“…I’m not a great one for folk art, never have been—this piece, not of the first quality, doesn’t fit with anything else I own, and yet isn’t it always the inappropriate thing, the thing that doesn’t quite work, that’s oddly the dearest?”
from The Goldfinch by Donna Tartt, 2013
The things in our lives that don't quite fit in are the ones that stand out ... in a good way, or in a bad way, it all depends. But think how dull life would be if everything came in perfectly matched sets: there'd be no brown puppy amid a litter of white ones, no souvenir beer stein in a cupboard of fine glassware and no cross-stitched pillow leaning up against your perfectly plumped silk cushions.
Unlike the wedding registry stemware and the imported Indian pillows, it's the odd household accessories that usually have the more interesting stories to tell.
The tacky beer stein takes you back to Oktoberfest, Munich 1978 ... remember Gunther? And your mother … remember the great conversations you shared while she sat bent over her needlepoint for hours on end? Because a treasured 'misfit' is more than the sum of its molecules; it's a holiday, a lunch with a friend, a piece of special music ... to each of us it is something different and, in some form or another, we pass it on. A friend may visit with you and thereafter whenever she comes upon a piece of needlepoint, thinks of you.

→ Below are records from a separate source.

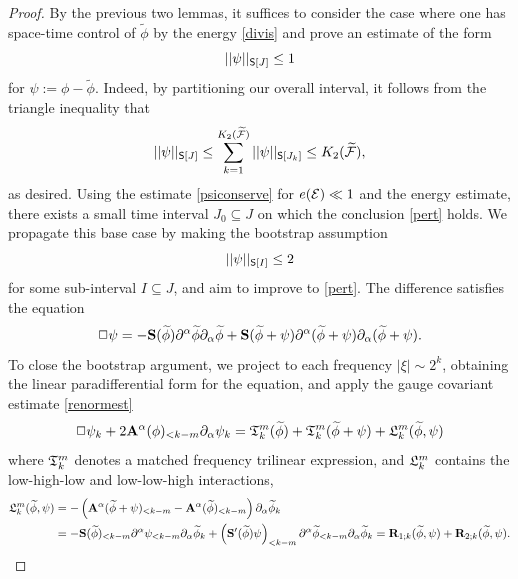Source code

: \begin{proof}
	By the previous two lemmas, it suffices to consider the case where one has space-time control of $\widetilde \phi$ by the energy \eqref{divis} and prove an estimate of the form 
	\begin{equation}
		||\psi||_{\mathsf S[J]} \leq 1 \label{eq:pert}
	\end{equation}
	for $\psi := \phi - \widetilde \phi$. Indeed, by partitioning our overall interval, it follows from the triangle inequality that
		\[  
			||\psi||_{\mathsf S[J]} \leq \sum_{k = 1}^{K_2 (\widetilde {\mathcal F})} ||\psi||_{\mathsf S[J_k]} \leq K_2 (\widetilde {\mathcal F}),
		\]
	as desired. Using the estimate \eqref{psiconserve} for $e (\mathcal E) \ll 1$ and the energy estimate, there exists a small time interval $J_0 \subseteq J$ on which the conclusion \eqref{pert} holds. We propagate this base case by making the bootstrap assumption
		\begin{equation}
			||\psi||_{\mathsf S[I]} \leq 2
		\label{eq:pertBA}
		\end{equation}
	for some sub-interval $I \subseteq J$, and aim to improve to \eqref{pert}. The difference satisfies the equation
	\begin{equation}
		\Box \psi
			= - {\bf S} (\widetilde \phi) \partial^\alpha \widetilde \phi \partial_\alpha \widetilde \phi + {\bf S} (\widetilde \phi + \psi) \partial^\alpha( \widetilde \phi + \psi) \partial_\alpha (\widetilde \phi + \psi).
	\end{equation}
	To close the bootstrap argument, we project to each frequency $|\xi| \sim 2^k$, obtaining the linear paradifferential form for the equation, and apply the gauge covariant estimate \eqref{renormest}
		\begin{equation}
			\Box \psi_k + 2 {\bf A}^\alpha (\phi)_{< k - m} \partial_\alpha \psi_k = \mathfrak T^m_k (\widetilde \phi) + \mathfrak T^m_k (\widetilde \phi + \psi) + \mathfrak L^m_k (\widetilde \phi, \psi)
		\end{equation}
	where $\mathfrak T^m_k$ denotes a matched frequency trilinear expression, and $\mathfrak L^m_k$ contains the low-high-low and low-low-high interactions, 
		\begin{align*}
			\frL_k^m  (\widetilde \phi, \psi)
				&= - \left( \bfA^\alpha (\widetilde \phi + \psi)_{<k - m} - \bfA^\alpha (\widetilde \phi)_{< k - m} \right) \partial_\alpha \widetilde \phi_k \\
				&= -\bfS(\widetilde\phi)_{< k - m} \partial^\alpha \psi_{<k - m} \partial_\alpha \widetilde \phi_k + \left( \bfS' (\widetilde\phi) \psi \right)_{< k - m} \partial^\alpha \widetilde\phi_{<k - m} \partial_\alpha \widetilde\phi_k = \bfR_{1;k}  (\widetilde \phi, \psi)+ \bfR_{2;k} (\widetilde \phi, \psi).

\end{align*}
\end{proof}
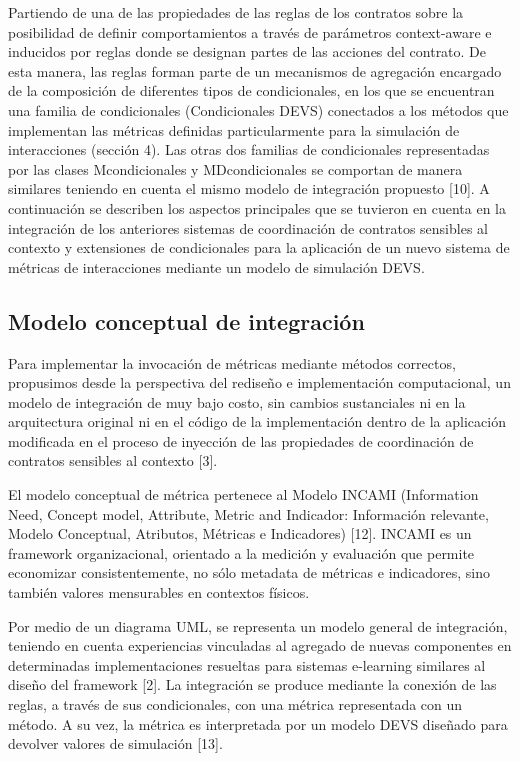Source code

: Partiendo de una de las propiedades de las reglas de los contratos sobre la
posibilidad de definir comportamientos a través de parámetros context-aware e
inducidos por reglas donde se designan partes de las acciones del contrato. De
esta manera, las reglas forman parte de un mecanismos de agregación encargado de
la composición de diferentes tipos de condicionales, en los que se encuentran
una familia de condicionales (Condicionales DEVS) conectados a los métodos que
implementan las métricas definidas particularmente para la simulación de
interacciones (sección 4). Las otras dos familias de condicionales representadas
por las clases Mcondicionales y MDcondicionales se comportan de manera similares
teniendo en cuenta el mismo modelo de integración propuesto [10].
A continuación se describen los aspectos principales que se tuvieron en cuenta
en la integración de los anteriores sistemas de coordinación de contratos
sensibles al contexto y extensiones de condicionales para la aplicación de un
nuevo sistema de métricas de interacciones mediante un modelo de simulación
DEVS. 

\subsection{Modelo conceptual de integración}

Para implementar la invocación de métricas mediante métodos correctos,
propusimos  desde la perspectiva del rediseño e implementación computacional, un
modelo de integración de muy bajo costo, sin cambios sustanciales ni en la
arquitectura original  ni en el código de la implementación dentro de la
aplicación modificada en el proceso de inyección de las propiedades de
coordinación de contratos sensibles al contexto [3].


El modelo conceptual de métrica pertenece al Modelo INCAMI (Information Need,
Concept model, Attribute, Metric and Indicador: Información relevante, Modelo
Conceptual, Atributos, Métricas e Indicadores) [12]. INCAMI es un framework
organizacional, orientado a la medición y evaluación que permite economizar
consistentemente, no sólo metadata de métricas e indicadores, sino también
valores mensurables en contextos físicos.


Por medio de un diagrama UML, se representa un modelo general de integración,
teniendo en cuenta experiencias vinculadas al agregado de nuevas componentes en
determinadas implementaciones resueltas para sistemas e-learning similares al
diseño del framework [2]. La integración se produce mediante la conexión de las
reglas, a través de sus condicionales, con una métrica representada con un
método. A su vez,  la métrica es interpretada por un modelo DEVS diseñado para
devolver valores de simulación [13].


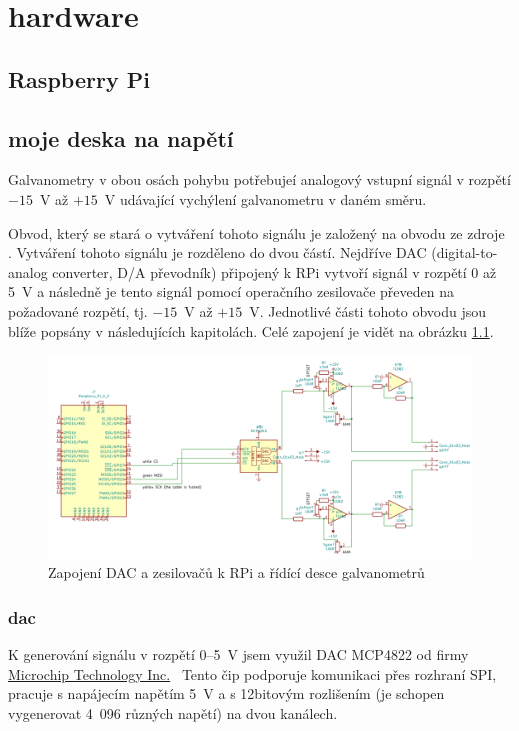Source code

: \chapter{hardware}

\section{Raspberry Pi}



\section{moje deska na napětí}
Galvanometry v obou osách pohybu potřebujeí analogový vstupní signál v rozpětí $-15$~V až $+15$~V udávající vychýlení galvanometru v daném směru.

Obvod, který se stará o vytváření tohoto signálu je založený na obvodu ze zdroje \cite{lasershow-with-real-galvos}.
Vytváření tohoto signálu je rozděleno do dvou částí. Nejdříve DAC (digital-to-analog converter, D/A převodník) připojený k RPi vytvoří signál v rozpětí 0 až 5~V a následně je tento signál pomocí operačního zesilovače převeden na požadované rozpětí, tj. $-15$~V až $+15$~V.
Jednotlivé části tohoto obvodu jsou blíže popsány v následujících kapitolách. Celé zapojení je vidět na obrázku \ref{fig:dac_board}.
\begin{figure}[!htb]
  \centering
  \includegraphics[width=1\textwidth]{img/dac_board.png} 
  \caption{\label{fig:dac_board}Zapojení DAC a zesilovačů k RPi a řídící desce galvanometrů}
\end{figure}

\subsection{dac}
K generování signálu v rozpětí 0--5~V jsem využil DAC MCP4822 od firmy \href{https://www.microchip.com}{Microchip Technology Inc.}\ 
Tento čip podporuje komunikaci přes rozhraní SPI, pracuje s napájecím napětím 5~V a s 12bitovým rozlišením (je schopen vygenerovat 4~096 různých napětí) na dvou kanálech.

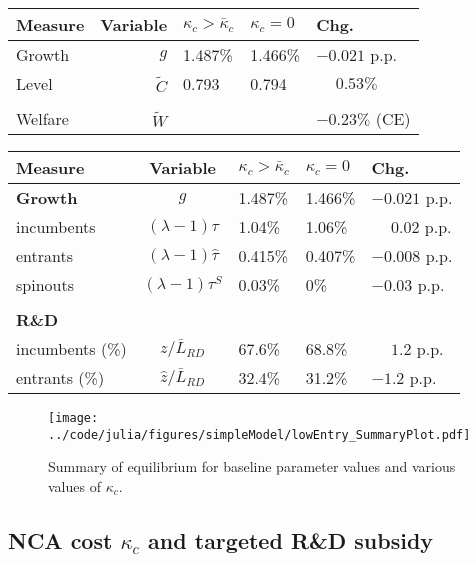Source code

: \documentclass[11pt,english]{article}
\theoremstyle{definition}
\begin{document}
\begin{table}
	\centering
	\label{reducing_kappa_c_table_lowEntry}
	\begin{tabular}{lrlll}
		\toprule \toprule
		Measure & Variable & $\kappa_c > \bar{\kappa}_c$ & $\kappa_c = 0$ & Chg. \tabularnewline
		\midrule
		Growth & $g$ & 1.487\% & 1.466\% & $-0.021$ p.p. \tabularnewline
		Level & $\tilde{C}$  & 0.793 &  0.794 & $\phantom{-}0.53\%$ \tabularnewline 
		\tabularnewline
		Welfare & $\tilde{W}$  &  & & $-0.23\%$ (CE)  \tabularnewline
		\bottomrule
	\end{tabular}
\end{table}

\begin{table}[]
	\centering
	\label{reducing_kappa_c_decomposition_table_lowEntry}
	\begin{tabular}{lclll}
		\toprule \toprule
		Measure & Variable & $\kappa_c > \bar{\kappa}_c$ & $\kappa_c = 0$ & Chg. \tabularnewline
		\midrule
		\textbf{Growth} & $g$ & 1.487\% & 1.466\% & $-0.021$ p.p.\tabularnewline
		\multicolumn{1}{l}{\quad incumbents} & $(\lambda -1) \tau$  & 1.04\% & 1.06\% & $\phantom{-}0.02$ p.p. \tabularnewline
		\multicolumn{1}{l}{\quad entrants} & $(\lambda -1) \hat{\tau}$ & 0.415\% & 0.407\% & $-0.008$ p.p. \tabularnewline
		\multicolumn{1}{l}{\quad spinouts} & $(\lambda -1) \tau^S$ & 0.03\% & 0\% & $-0.03$ p.p. \tabularnewline
		\tabularnewline
		\textbf{R\&D} & & & & 
		\tabularnewline
		\multicolumn{1}{l}{\quad incumbents (\%)}  & $z / \bar{L}_{RD}$ & 67.6\% & 68.8\% & $\phantom{-} 1.2$ p.p. \tabularnewline 
		
		\multicolumn{1}{l}{\quad entrants (\%)}  & $\hat{z} / \bar{L}_{RD}$ & 32.4\% & 31.2\% & $-1.2$ p.p. \tabularnewline
		\bottomrule
	\end{tabular}
\end{table}


\begin{figure}[]
	\centering
	\texttt{[image: ../code/julia/figures/simpleModel/lowEntry\_SummaryPlot.pdf]}
	\caption{Summary of equilibrium for baseline parameter values and various values of $\kappa_c$.}
	\label{calibration_lowEntry_summaryPlot}
\end{figure}


\newpage 
\subsection{NCA cost $\kappa_c$ and targeted R\&D subsidy}\label{appendix:policyanalysis:allpolicies}
\end{document}
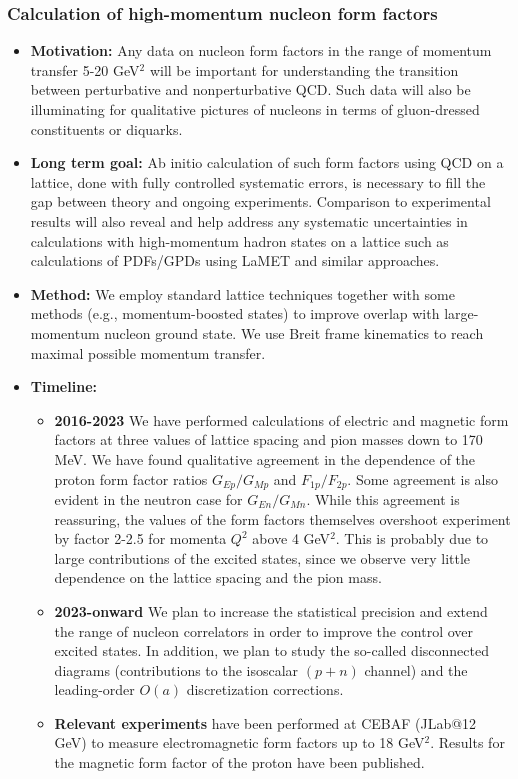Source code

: \documentclass[12pt,hyperpdf]{article}
\begin{document}
\subsubsection{Calculation of high-momentum nucleon form factors}
\begin{itemize}
    \item{\bf Motivation:} Any data on nucleon form factors in the range of momentum transfer 5-20 GeV$^2$ will be important for understanding the transition between perturbative and nonperturbative QCD. Such data will also be illuminating for qualitative pictures of nucleons in terms of gluon-dressed constituents or diquarks.
    \item{\bf Long term goal:} Ab initio calculation of such form factors using QCD on a lattice, done with fully controlled systematic errors, is necessary to fill the gap between theory and ongoing experiments. Comparison to experimental results will also reveal and help address any systematic uncertainties in calculations with high-momentum hadron states on a lattice such as calculations of PDFs/GPDs using LaMET and similar approaches.
    \item{\bf Method:} We employ standard lattice techniques together with some methods (e.g., momentum-boosted states) to improve overlap with large-momentum nucleon ground state. We use Breit frame kinematics to reach maximal possible momentum transfer.
\item{\bf Timeline:}
\begin{itemize}
    \item{\bf 2016-2023} We have performed calculations of electric and magnetic form factors at three values of lattice spacing and pion masses down to 170 MeV. We have found qualitative agreement in the dependence of the proton form factor ratios $G_{Ep}/G_{Mp}$ and $F_{1p}/F_{2p}$. Some agreement is also evident in the neutron case for $G_{En}/G_{Mn}$. While this agreement is reassuring, the values of the form factors themselves overshoot experiment by factor 2-2.5 for momenta $Q^2$ above 4 GeV$^2$. This is probably due to large contributions of the excited states, since we observe very little dependence on the lattice spacing and the pion mass.
    \item{\bf 2023-onward} We plan to increase the statistical precision and extend the range of nucleon correlators in order to improve the control over excited states. In addition, we plan to study the so-called disconnected diagrams (contributions to the isoscalar $(p+n)$ channel) and the leading-order $O(a)$ discretization corrections.
    \item{\bf Relevant experiments} have been performed at CEBAF (JLab@12 GeV) to measure electromagnetic form factors up to 18 GeV$^2$. Results for the magnetic form factor of the proton have been published.
\end{itemize}
\end{itemize}
\end{document}
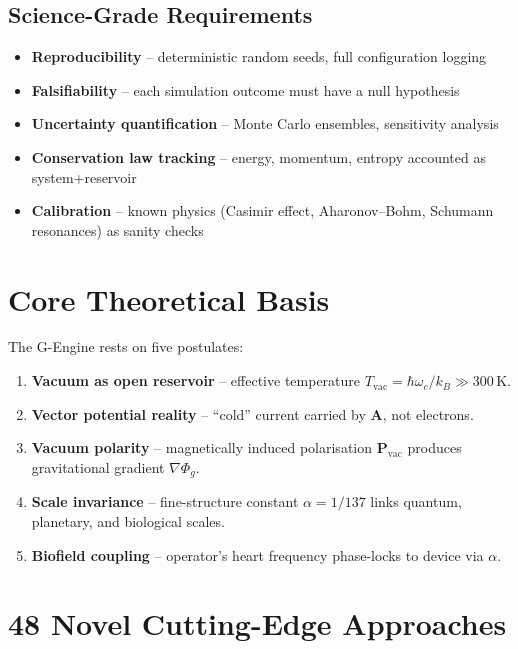 \documentclass[11pt]{article}
\begin{document}
\subsection{Science-Grade Requirements}
\begin{itemize}[nosep]
    \item \textbf{Reproducibility} -- deterministic random seeds, full configuration logging
    \item \textbf{Falsifiability} -- each simulation outcome must have a null hypothesis
    \item \textbf{Uncertainty quantification} -- Monte Carlo ensembles, sensitivity analysis
    \item \textbf{Conservation law tracking} -- energy, momentum, entropy accounted as system+reservoir
    \item \textbf{Calibration} -- known physics (Casimir effect, Aharonov--Bohm, Schumann resonances) as sanity checks
\end{itemize}

\section{Core Theoretical Basis}
The G-Engine rests on five postulates:
\begin{enumerate}[nosep]
    \item \textbf{Vacuum as open reservoir} -- effective temperature $T_{\text{vac}} = \hbar\omega_c/k_B \gg 300\,$K.
    \item \textbf{Vector potential reality} -- ``cold'' current carried by $\mathbf{A}$, not electrons.
    \item \textbf{Vacuum polarity} -- magnetically induced polarisation $\mathbf{P}_{\text{vac}}$ produces gravitational gradient $\nabla\Phi_g$.
    \item \textbf{Scale invariance} -- fine-structure constant $\alpha = 1/137$ links quantum, planetary, and biological scales.
    \item \textbf{Biofield coupling} -- operator's heart frequency phase-locks to device via $\alpha$.
\end{enumerate}

\section{48 Novel Cutting-Edge Approaches}
\end{document}
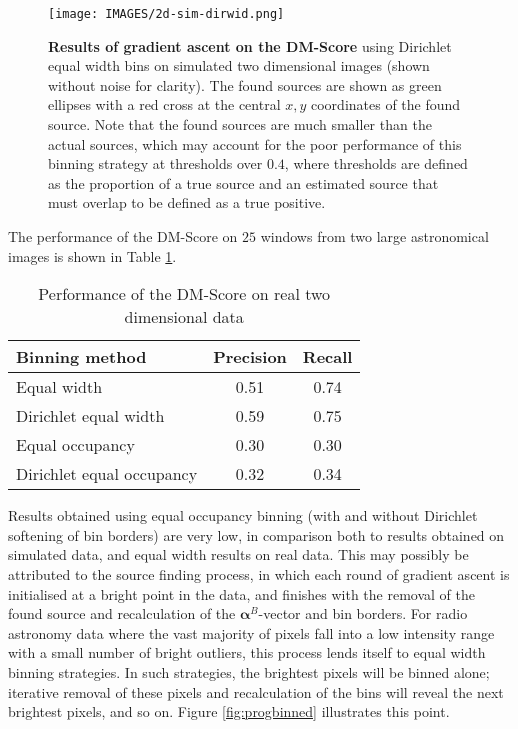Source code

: \begin{figure}
\centering
\texttt{[image: IMAGES/2d-sim-dirwid.png]}
\caption[Gradient ascent on the DM-Score (2D)]{\textbf{Results of gradient ascent on the DM-Score} using Dirichlet equal width bins on simulated two dimensional images (shown without noise for clarity). The found sources are shown as green ellipses with a red cross at the central $x,y$ coordinates of the found source. Note that the found sources are much smaller than the actual sources, which may account for the poor performance of this binning strategy at thresholds over $0.4$, where thresholds are defined as the proportion of a true source and an estimated source that must overlap to be defined as a true positive. }
\label{fig:2d-sim-dirwid}
\end{figure}

The performance of the DM-Score on $25$ windows from two large astronomical images \cite{norris2006deep} is shown in Table \ref{table:2d-real-res}. 

\begin{table}
\centering
\caption[Performance of the DM-Score (real 2D)]{Performance of the DM-Score on real two dimensional data}
\begin{tabular}{l c c}
\hline
Binning method & Precision & Recall \\\hline
Equal width               & 0.51 & 0.74 \\
Dirichlet equal width     & 0.59 & 0.75 \\ 
Equal occupancy           & 0.30 & 0.30 \\
Dirichlet equal occupancy & 0.32 & 0.34 \\\hline
\end{tabular}
\label{table:2d-real-res}
\end{table}

Results obtained using equal occupancy binning (with and without Dirichlet softening of bin borders) are very low, in comparison both to results obtained on simulated data, and equal width results on real data. This may possibly be attributed to the source finding process, in which each round of gradient ascent is initialised at a bright point in the data, and finishes with the removal of the found source and recalculation of the $\boldsymbol{\alpha}^{B}$-vector and bin borders. For radio astronomy data where the vast majority of pixels fall into a low intensity range with a small number of bright outliers, this process lends itself to equal width binning strategies. In such strategies, the brightest pixels will be binned alone; iterative removal of these pixels and recalculation of the bins will reveal the next brightest pixels, and so on. Figure \ref{fig:progbinned} illustrates this point.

Such treasures are so much a part of our domestic landscapes that we, who live with them, are hard pressed to even identify them and recognize them as 'out of place' in the designer sense. This is a good thing.
Houses and showrooms are filled with self-consciously selected furnishings and accessories; homes, on the other hand, grow and evolve with time ... sometimes a little clumsily, but mostly with charm and authenticity. Your home tells your story, seamlessly growing chapters as time goes on.
Take a quick look around your own living room. Are there any story-telling, stand-apart pieces there ... an art print from your last holiday, a funky-looking sculpture made by your 5-year-old niece, or an antique teapot that has poured many family teas over the past decades/centuries? Perhaps these are items you wouldn't normally seek out, but you've adopted them and they, more than probably anything else in the room, have adopted you.
Friends and family learn more about who we really are when they see us in the context of our personal environments. So, don't be scared of tossing an unpaired candlestick, or a tattered volume of classic nursery rhymes onto your bookshelves if they mean something to you. Just like the brown puppy in a litter of white, all it needs is love in order to belong.